И теперь, когда он снова погряз в этих измусоленных им книгах, у него появилось ощущение, будто все они пропитались его кровавым потом. К ним накрепко пристали его сомнения и страхи. Эти ненавистные дряхлые фолианты оттягивали руки свинцовой тяжестью. Роясь в них, он чувствовал, как от пропыленных страниц исходит тошнотворный чад длившихся годами изнуряющей работы и затворничества.

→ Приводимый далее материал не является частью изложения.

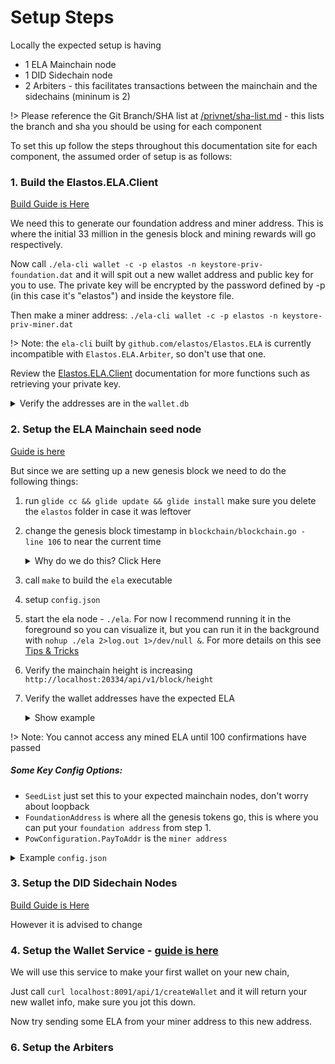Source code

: 
# Setup Steps

Locally the expected setup is having

- 1 ELA Mainchain node
- 1 DID Sidechain node
- 2 Arbiters - this facilitates transactions between the mainchain and the sidechains (mininum is 2)

!> Please reference the Git Branch/SHA list at [/privnet/sha-list.md](/privnet/sha-list.md) - this lists the branch and sha you should be using for each component

To set this up follow the steps throughout this documentation site for each component, the assumed order of
setup is as follows:

### 1. Build the Elastos.ELA.Client

[Build Guide is Here](/tools/ela-client.md)

We need this to generate our foundation address and miner address. This is where the initial 33 million in the genesis block and mining rewards will go respectively.

Now call `./ela-cli wallet -c -p elastos -n keystore-priv-foundation.dat` and it will spit out a new wallet address and public key for you to use.
The private key will be encrypted by the password defined by -p (in this case it's "elastos") and inside the keystore file.

Then make a miner address: `./ela-cli wallet -c -p elastos -n keystore-priv-miner.dat`

!> Note: the `ela-cli` built by `github.com/elastos/Elastos.ELA` is currently incompatible with `Elastos.ELA.Arbiter`, so don't use that one.

Review the [Elastos.ELA.Client](/tools/ela-client.md) documentation for more functions such as retrieving your private key.

<details>
<summary>Verify the addresses are in the <code>wallet.db</code></summary>

<code>
INDEX                            ADDRESS BALANCE                           (LOCKED)   TYPE
----- ---------------------------------- ------------------------------------------ ------
    1 ERfSYxiBDs1pjrUQjN5hHTdGYGeFkNJVTf 0                                      (0) MASTER
----- ---------------------------------- ------------------------------------------ ------
    2 EZngB4JXYAVhj8XZXR1HNWh2NkV5ttJtrE 0                                      (0) MASTER
----- ---------------------------------- ------------------------------------------ ------
</code>

</details>


### 2. Setup the ELA Mainchain seed node

[Guide is here](/core/mainchain/mainchain.md)

But since we are setting up a new genesis block we need to do the following things:

1. run `glide cc && glide update && glide install` make sure you delete the `elastos` folder in case it was leftover

2. change the genesis block timestamp in `blockchain/blockchain.go - line 106` to near the current time

    <details>
    <summary>Why do we do this? Click Here</summary>

    This has to do with the block time algorithm, every 720 blocks the difficulty is changed to keep the block time approx 2 mins.
    However every 24 hours of inactivity the difficulty decreases, so if we don't change the genesis time our block time will never recover to a nominal interval.
    </details>

3. call `make` to build the `ela` executable

4. setup `config.json`

5. start the ela node - `./ela`. For now I recommend running it in the foreground so you can visualize it, but you can run it in the background with `nohup ./ela 2>log.out 1>/dev/null &`.
For more details on this see [Tips & Tricks](/privnet/tips.md)

6. Verify the mainchain height is increasing `http://localhost:20334/api/v1/block/height`

7. Verify the wallet addresses have the expected ELA

    <details>
    <summary>Show example</summary>

    Index 1 - Foundation Address
    Index 2 - Miner Address

    <code>
    INDEX                            ADDRESS BALANCE                           (LOCKED)   TYPE
    ----- ---------------------------------- ------------------------------------------ ------
        1 ERfSYxiBDs1pjrUQjN5hHTdGYGeFkNJVTf 33000297.10045729           (326.48401900) MASTER
    ----- ---------------------------------- ------------------------------------------ ------
        2 EZngB4JXYAVhj8XZXR1HNWh2NkV5ttJtrE 159.97716826                (175.79908600) MASTER
    ----- ---------------------------------- ------------------------------------------ ------
    </code>
    </details>

!> Note: You cannot access any mined ELA until 100 confirmations have passed

##### Some Key Config Options:

- `SeedList` just set this to your expected mainchain nodes, don't worry about loopback
- `FoundationAddress` is where all the genesis tokens go, this is where you can put your `foundation address` from step 1.
- `PowConfiguration.PayToAddr` is the `miner address`


<details>
<summary>Example <code>config.json</code></summary>

<code>
{
  "Configuration": {
    "Magic": 7638401,
    "Version": 0,
    "SeedList": [
      "127.0.0.1:20338",
      "127.0.0.1:21338"
    ],
    "HttpInfoPort": 20333,
    "HttpInfoStart": true,
    "HttpRestPort": 20334,
    "HttpWsPort": 20335,
    "WsHeartbeatInterval": 60,
    "HttpJsonPort": 20336,
    "NodePort": 20338,
    "NodeOpenPort": 20866,
    "OpenService": true,
    "PrintLevel": 0,
    "MaxLogsSize": 0,
    "MaxPerLogSize": 0,
    "IsTLS": false,
    "CertPath": "./sample-cert.pem",
    "KeyPath": "./sample-cert-key.pem",
    "CAPath": "./sample-ca.pem",
    "FoundationAddress": "ERfSYxiBDs1pjrUQjN5hHTdGYGeFkNJVTf",
    "MultiCoreNum": 1,
    "MaxTransactionInBlock": 10000,
    "MaxBlockSize": 8000000,
    "MinCrossChainTxFee": 10000,
    "PowConfiguration": {
      "PayToAddr": "EZngB4JXYAVhj8XZXR1HNWh2NkV5ttJtrE",
      "AutoMining": true,
      "MinerInfo": "ELA",
      "MinTxFee": 100,
      "ActiveNet": "MainNet"
    },
    "VoteHeight": 100,
    "RpcConfiguration": {
      "User": "",
      "Pass": "",
      "WhiteIPList": [
        "0.0.0.0"
      ]
    },
    "Arbiters": [
      "023d24fa56c85c8bb28a141c98ff8e4da08c8efafe9b408903a81b020703d902d9",
      "032b62ee685897c143f01b44d273d21ee7a4a988831f73b216f0124ef83acc30f0"
    ]
  }
}
</code>

</details>


### 3. Setup the DID Sidechain Nodes

[Build Guide is Here](/core/sidechain-did/did.md)

However it is advised to change


### 4. Setup the Wallet Service -&nbsp;[guide is here](/services/wallet.md)

We will use this service to make your first wallet on your new chain,

Just call `curl localhost:8091/api/1/createWallet` and it will return your new wallet info, make sure you jot this down.

Now try sending some ELA from your miner address to this new address.




### 6. Setup the Arbiters

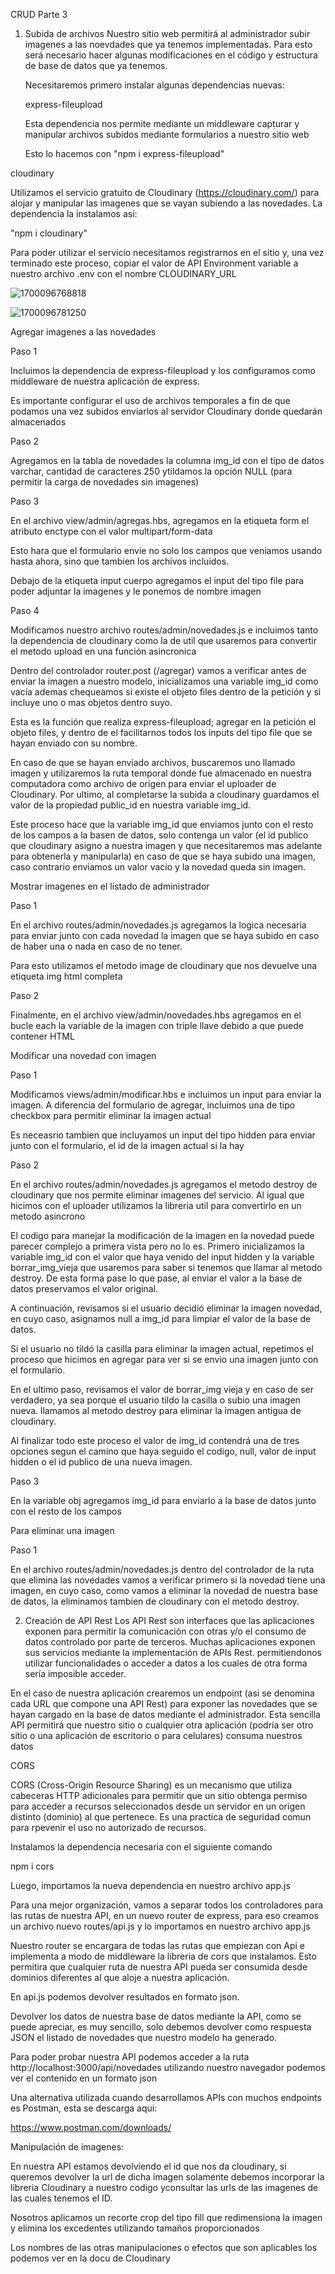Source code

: CRUD Parte 3

1. Subida de archivos
   Nuestro sitio web permitirá al administrador subir imagenes a las noevdades que ya tenemos implementadas. Para esto será necesario hacer algunas modificaciones en el código y estructura de base de datos que ya tenemos.

   Necesitaremos primero instalar algunas dependencias nuevas:

   express-fileupload

   Esta dependencia nos permite mediante un middleware capturar y manipular archivos subidos mediante formularios a nuestro sitio web

   Esto lo hacemos con "npm i express-fileupload"

cloudinary

Utilizamos el servicio gratuito de Cloudinary (https://cloudinary.com/) para alojar y manipular las imagenes que se vayan subiendo a las novedades. La dependencia la instalamos así:

"npm i cloudinary"

Para poder utilizar el servicio necesitamos registrarnos en el sitio y, una vez terminado este proceso, copiar el valor de API Environment variable a nuestro archivo .env con el nombre CLOUDINARY_URL

![1700096768818](image/resumen/1700096768818.png)

![1700096781250](image/resumen/1700096781250.png)

Agregar imagenes a las novedades

Paso 1

Incluimos la dependencia de express-fileupload y los configuramos como middleware de nuestra aplicación de express.

Es importante configurar el uso de archivos temporales a fin de que podamos una vez subidos enviarlos al servidor Cloudinary donde quedarán almacenados

Paso 2

Agregamos en la tabla de novedades la columna img_id con el tipo de datos varchar, cantidad de caracteres 250 ytildamos la opción NULL (para permitir la carga de novedades sin imagenes)

Paso 3

En el archivo view/admin/agregas.hbs, agregamos en la etiqueta form el atributo enctype con el valor multipart/form-data

Esto hara que el formulario envie no solo los campos que veniamos usando hasta ahora, sino que tambien los archivos incluidos.

Debajo de la etiqueta input cuerpo agregamos el input del tipo file para poder adjuntar la imagenes y le ponemos de nombre imagen

Paso 4

Modificamos nuestro archivo routes/admin/novedades.js e incluimos tanto la dependencia de cloudinary como la de util que usaremos para convertir el metodo upload en una función asincronica

Dentro del controlador router.post (/agregar) vamos a verificar antes de enviar la imagen a nuestro modelo, inicializamos una variable img_id como vacía ademas chequeamos si existe el objeto files dentro de la petición y si incluye uno o mas objetos dentro suyo.

Esta es la función que realiza express-fileupload; agregar en la petición el objeto files, y dentro de el facilitarnos todos los inputs del tipo file que se hayan enviado con su nombre.

En caso de que se hayan enviado archivos, buscaremos uno llamado imagen y utilizaremos la ruta temporal donde fue almacenado en nuestra computadora como archivo de origen para enviar el uploader de Cloudinary. Por ultimo, al completarse la subida a cloudinary guardamos el valor de la propiedad public_id en nuestra variable img_id.

Este proceso hace que la variable img_id que enviamos junto con el resto de los campos a la basen de datos, solo contenga un valor (el id publico que cloudinary asigno a nuestra imagen y que necesitaremos mas adelante para obtenerla y manipularla) en caso de que se haya subido una imagen, caso contrario enviamos un valor vacio y la novedad queda sin imagen.

Mostrar imagenes en el listado de administrador

Paso 1

En el archivo routes/admin/novedades.js agregamos la logica necesaria para enviar junto con cada novedad la imagen que se haya subido en caso de haber una o nada en caso de no tener.

Para esto utilizamos el metodo image de cloudinary que nos devuelve una etiqueta img html completa

Paso 2

Finalmente, en el archivo view/admin/novedades.hbs agregamos en el bucle each la variable de la imagen con triple llave debido a que puede contener HTML

Modificar una novedad con imagen

Paso 1

Modificamos views/admin/modificar.hbs e incluimos un input para enviar la imagen. A diferencia del formulario de agregar, incluimos una de tipo checkbox para permitir eliminar la imagen actual

Es neceasrio tambien que incluyamos un input del tipo hidden para enviar junto con el formulario, el id de la imagen actual si la hay

Paso 2

En el archivo routes/admin/novedades.js agregamos el metodo destroy de cloudinary que nos permite eliminar imagenes del servicio. Al igual que hicimos con el uploader utilizamos la libreria util para convertirlo en un metodo asincrono

El codigo para manejar la modificación de la imagen en la novedad puede parecer complejo a primera vista pero no lo es. Primero inicializamos la variable img_id con el valor que haya venido del input hidden y la variable borrar_img_vieja que usaremos para saber si tenemos que llamar al metodo destroy. De esta forma pase lo que pase, al enviar el valor a la base de datos preservamos el valor original.

A continuación, revisamos si el usuario decidió eliminar la imagen novedad, en cuyo caso, asignamos null a img_id para limpiar el valor de la base de datos.

Si el usuario no tildó la casilla para eliminar la imagen actual, repetimos el proceso que hicimos en agregar para ver si se envio una imagen junto con el formulario.

En el ultimo paso, revisamos el valor de borrar_img vieja y en caso de ser verdadero, ya sea porque el usuario tildo la casilla o subio una imagen nueva. llamamos al metodo destroy para eliminar la imagen antigua de cloudinary.

Al finalizar todo este proceso el valor de img_id contendrá una de tres opciones segun el camino que haya seguido el codigo, null, valor de input hidden o el id publico de una nueva imagen.

Paso 3

En la variable obj agregamos img_id para enviarlo a la base de datos junto con el resto de los campos

Para eliminar una imagen

Paso 1

En el archivo routes/admin/novedades.js dentro del controlador de la ruta que elimina las novedades vamos a verificar primero si la novedad tiene una imagen, en cuyo caso, como vamos a eliminar la novedad de nuestra base de datos, la eliminamos tambien de cloudinary con el metodo destroy.

2. Creación de API Rest
   Los API Rest son interfaces que las aplicaciones exponen para permitir la comunicación con otras y/o el consumo de datos controlado por parte de terceros.
   Muchas aplicaciones exponen sus servicios mediante la implementación de APIs Rest. permitiendonos utilizar funcionalidades o acceder a datos a los cuales de otra forma sería imposible acceder.

En el caso de nuestra aplicación crearemos un endpoint (asi se denomina cada URL que compone una API Rest) para exponer las novedades que se hayan cargado en la base de datos mediante el administrador. Esta sencilla API permitirá que nuestro sitio o cualquier otra aplicación (podría ser otro sitio o una aplicación de escritorio o para celulares) consuma nuestros datos


CORS

CORS (Cross-Origin Resource Sharing) es un mecanismo que utiliza cabeceras HTTP adicionales para permitir que un sitio obtenga permiso para acceder a recursos seleccionados desde un servidor en un origen distinto (dominio) al que pertenece. Es una practica de seguridad comun para rpevenir el uso no autorizado de recursos.


Instalamos la dependencia necesaria con el siguiente comando

npm i cors

Luego, importamos la nueva dependencia en nuestro archivo app.js

Para una mejor organización, vamos a separar todos los controladores para las rutas de nuestra API, en un nuevo router de express, para eso creamos un archivo nuevo routes/api.js y lo importamos en nuestro archivo app.js

Nuestro router se encargara de todas las rutas que empiezan con Api e implementa a modo de middleware la libreria de cors que instalamos. Esto permitira que cualquier ruta de nuestra API pueda ser consumida desde dominios diferentes al que aloje a nuestra aplicación.

En api.js podemos devolver resultados en formato json.


Devolver los datos de nuestra base de datos mediante la API, como se puede apreciar, es muy sencillo, solo debemos devolver como respuesta JSON el listado de novedades que nuestro modelo ha generado.

Para poder probar nuestra API podemos acceder a la ruta http://localhost:3000/api/novedades utilizando nuestro navegador podemos ver el contenido en un formato json


Una alternativa utilizada cuando desarrollamos APIs con muchos endpoints es Postman, esta se descarga aqui:

https://www.postman.com/downloads/


Manipulación de imagenes:

En nuestra API estamos devolviendo el id que nos da cloudinary, si queremos devolver la url de dicha imagen solamente debemos incorporar la libreria Cloudinary a nuestro codigo yconsultar las urls de las imagenes de las cuales tenemos el ID.

Nosotros aplicamos un recorte crop del tipo fill que redimensiona la imagen y elimina los excedentes utilizando tamaños proporcionados


Los nombres de las otras manipulaciones o efectos que son aplicables los podemos ver en la docu de Cloudinary
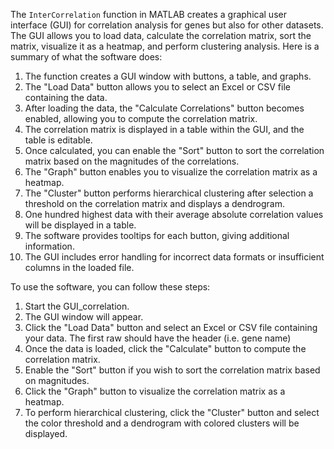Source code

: The `InterCorrelation` function in MATLAB creates a graphical user interface (GUI) for correlation analysis for genes but also for other datasets. The GUI allows you to load data, calculate the correlation matrix, sort the matrix, visualize it as a heatmap, and perform clustering analysis. Here is a summary of what the software does:

1. The function creates a GUI window with buttons, a table, and graphs.
2. The "Load Data" button allows you to select an Excel or CSV file containing the data.
3. After loading the data, the "Calculate Correlations" button becomes enabled, allowing you to compute the correlation matrix.
4. The correlation matrix is displayed in a table within the GUI, and the table is editable.
5. Once calculated, you can enable the "Sort" button to sort the correlation matrix based on the magnitudes of the correlations.
6. The "Graph" button enables you to visualize the correlation matrix as a heatmap.
7. The "Cluster" button performs hierarchical clustering after selection a threshold on the correlation matrix and displays a dendrogram.
8. One hundred highest data with their average absolute correlation values will be displayed in a table.
8. The software provides tooltips for each button, giving additional information.
9. The GUI includes error handling for incorrect data formats or insufficient columns in the loaded file.

To use the software, you can follow these steps:
1. Start the GUI_correlation.
2. The GUI window will appear.
4. Click the "Load Data" button and select an Excel or CSV file containing your data. The first raw should have the header (i.e. gene name)
5. Once the data is loaded, click the "Calculate" button to compute the correlation matrix.
6. Enable the "Sort" button if you wish to sort the correlation matrix based on magnitudes.
7. Click the "Graph" button to visualize the correlation matrix as a heatmap.
8. To perform hierarchical clustering, click the "Cluster" button and select the color threshold and a dendrogram with colored clusters will be displayed.
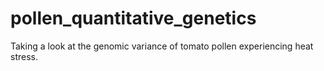 # pollen_quantitative_genetics
Taking a look at the genomic variance of tomato pollen experiencing heat stress.
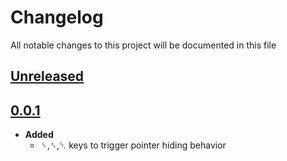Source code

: # Changelog
All notable changes to this project will be documented in this file

[unreleased]: https://github.com/eugenesvk/Win.ahk/tree/mhide_kbd/compare/0.0.1...HEAD
## [Unreleased]
<!-- - __Added__ -->
  <!-- + :sparkles:  -->
  <!-- new features -->
<!-- - __Changed__ -->
  <!-- +   -->
  <!-- changes in existing functionality -->
<!-- - __Fixed__ -->
  <!-- + :beetle:  -->
  <!-- bug fixes -->
<!-- - __Deprecated__ -->
  <!-- + :poop:  -->
  <!-- soon-to-be removed features -->
<!-- - __Removed__ -->
  <!-- + :wastebasket:  -->
  <!-- now removed features -->
<!-- - __Security__ -->
  <!-- + :lock:  -->
  <!-- vulnerabilities -->

[0.0.1]: https://github.com/eugenesvk/Win.ahk/tree/mhide_kbd/tag/0.0.0
## [0.0.1]
- __Added__
  + <kbd>␠</kbd>,<kbd>␈</kbd>,<kbd>␡</kbd> keys to trigger pointer hiding behavior
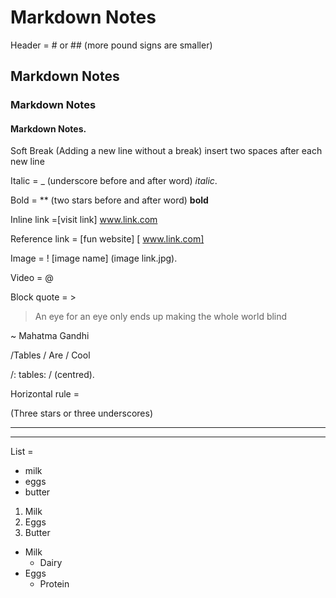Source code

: # Markdown Notes

Header = # or ## (more pound signs are smaller)
## Markdown Notes
### Markdown Notes
#### Markdown Notes. 
Soft Break (Adding a new line without a break) insert two spaces after each new line

Italic = _ (underscore before and after word) _italic_. 

Bold = ** (two stars before and after word) **bold**

Inline link =[visit link] www.link.com

Reference link = [fun website] [ www.link.com]

Image = ! [image name] (image link.jpg). 

Video = @

Block quote = >

> An eye for an eye only ends up making the whole world blind

~ Mahatma Gandhi

/Tables / Are / Cool

/: tables: / (centred). 

Horizontal rule =

(Three stars or three underscores)

***

___
List =
* milk
* eggs
* butter

1. Milk
2. Eggs
3. Butter

* Milk
	* Dairy
* Eggs
	* Protein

Диссертация на факультете. Уже ничего не изменишь. Но как прежде он здесь, вникает в каждую строчку.
А ведь нужно еще и к лекциям готовиться.
Тяжелее всего Вестрену приходилось в долгие весенние сумерки. Когда тихо, словно дикий зверь, крадется по улицам голубой свет. Незаметно становясь все гуще и гуще. Вяжущий, недозрелый свет.
Тихо, словно дикий зверь, прокрадывается в душу этот ледяной синий сумрак. И Вестрен весь делается будто туго натянутая тонкая мембрана. Зверь крадется по ней. Плотно прижимаются подушечки мощных лап. Порою он ощущает боль от впившихся когтей.
Как-то случайно Вестрен заметил, что по субботам в православной церквушке, прямо напротив библиотеки, идут вечерние службы. Около шести часов начинали звонить колокола, люди не торопясь входили в церковь.
В одну из суббот, когда ему никак не удавалось сосредоточиться, Вострен решил туда зайти.
Служба только началась.
Как ни странно, он впервые попал в православную церковь, раньше не доводилось. Он весьма смутно понимал, что происходит, с трудом различая дьякона и священника.
В глубине таинственно мерцал тусклым золотом иконостас. Вестрен вдохнул незнакомый приторно-горький запах ладана. Тихо и ровно горели свечи. Крестясь, молящиеся с горячим усердием клали поклоны.
Пел хор.
Песнь то взмывала, то стремительно падала, наполнялась силой и страстью и летела вдаль, постепенно замирая. Причудливо сплетались женские и мужские голоса. Эти торжественные, рвущиеся ввысь звуки уносили прочь каждодневные заботы.